I have a dataframe of customers (identified by ID number), the number of units of two products they bought in each of four years, and a final column identifying the year in which new customers first purchased (the 'key' column). The problem: the dataframe includes rows from the years prior to new customers purchasing for the first time. I need to delete these rows.

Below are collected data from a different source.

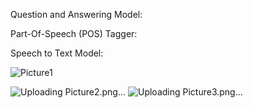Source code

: Question and Answering Model:


Part-Of-Speech (POS) Tagger:


Speech to Text Model:

![Picture1](https://user-images.githubusercontent.com/88024963/205502079-43f4094c-6b90-4935-b4bb-45dc5ac45bea.png)

![Uploading Picture2.png…]()
![Uploading Picture3.png…]()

For example, this dataframe:
customer year item.A item.B key
1 1 2000 NA NA <NA>
2 1 2001 NA NA <NA>
3 1 2002 1 5 new.customer
4 1 2003 2 6 <NA>
5 2 2000 NA NA <NA>
6 2 2001 NA NA <NA>
7 2 2002 NA NA <NA>
8 2 2003 2 7 new.customer
9 3 2000 2 4 <NA>
10 3 2001 6 4 <NA>
11 3 2002 2 5 <NA>
12 3 2003 1 8 <NA>
needs to look like this:
customer year item.A item.B key
1 1 2002 1 5 new.customer
2 1 2003 2 6 <NA>
3 2 2003 2 7 new.customer
4 3 2000 2 4 <NA>
5 3 2001 6 4 <NA>
6 3 2002 2 5 <NA>
7 3 2003 1 8 <NA>
I thought I could do this using dplyr/tidyr - a combination of group, lead/lag, and slice (or perhaps filter and drop_na) but I can't figure out how to delete backwards in the customer group once I've identified the rows meeting the condition "key"=="new.customer". Thanks for any suggestions (code for the full dataframe below).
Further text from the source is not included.